▶ [PROBLEM REQUIREMENTS]
Check each line of the listing below for the string "SSIS", and copy the ones that have it.

------ TASK DATA ------

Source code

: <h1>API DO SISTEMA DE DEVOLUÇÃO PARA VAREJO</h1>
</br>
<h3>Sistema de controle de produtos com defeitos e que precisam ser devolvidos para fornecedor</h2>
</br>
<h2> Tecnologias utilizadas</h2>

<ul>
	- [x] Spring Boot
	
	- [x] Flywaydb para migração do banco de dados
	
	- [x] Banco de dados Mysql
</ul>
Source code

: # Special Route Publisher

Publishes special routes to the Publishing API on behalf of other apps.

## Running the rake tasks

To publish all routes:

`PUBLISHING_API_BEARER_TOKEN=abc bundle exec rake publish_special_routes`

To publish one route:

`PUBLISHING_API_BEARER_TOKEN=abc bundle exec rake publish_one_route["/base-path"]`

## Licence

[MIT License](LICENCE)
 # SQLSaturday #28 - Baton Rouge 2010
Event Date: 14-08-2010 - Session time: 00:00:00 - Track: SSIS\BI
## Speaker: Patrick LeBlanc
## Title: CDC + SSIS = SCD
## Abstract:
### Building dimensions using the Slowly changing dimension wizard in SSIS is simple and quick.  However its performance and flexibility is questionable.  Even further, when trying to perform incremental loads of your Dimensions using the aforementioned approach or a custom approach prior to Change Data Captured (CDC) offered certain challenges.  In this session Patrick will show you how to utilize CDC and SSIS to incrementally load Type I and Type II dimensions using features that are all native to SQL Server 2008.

------

▶ [ANSWER FOR THE TASK]
Event Date: 14-08-2010 - Session time: 00:00:00 - Track: SSIS\BI
## Title: CDC + SSIS = SCD
### Building dimensions using the Slowly changing dimension wizard in SSIS is simple and quick.  However its performance and flexibility is questionable.  Even further, when trying to perform incremental loads of your Dimensions using the aforementioned approach or a custom approach prior to Change Data Captured (CDC) offered certain challenges.  In this session Patrick will show you how to utilize CDC and SSIS to incrementally load Type I and Type II dimensions using features that are all native to SQL Server 2008.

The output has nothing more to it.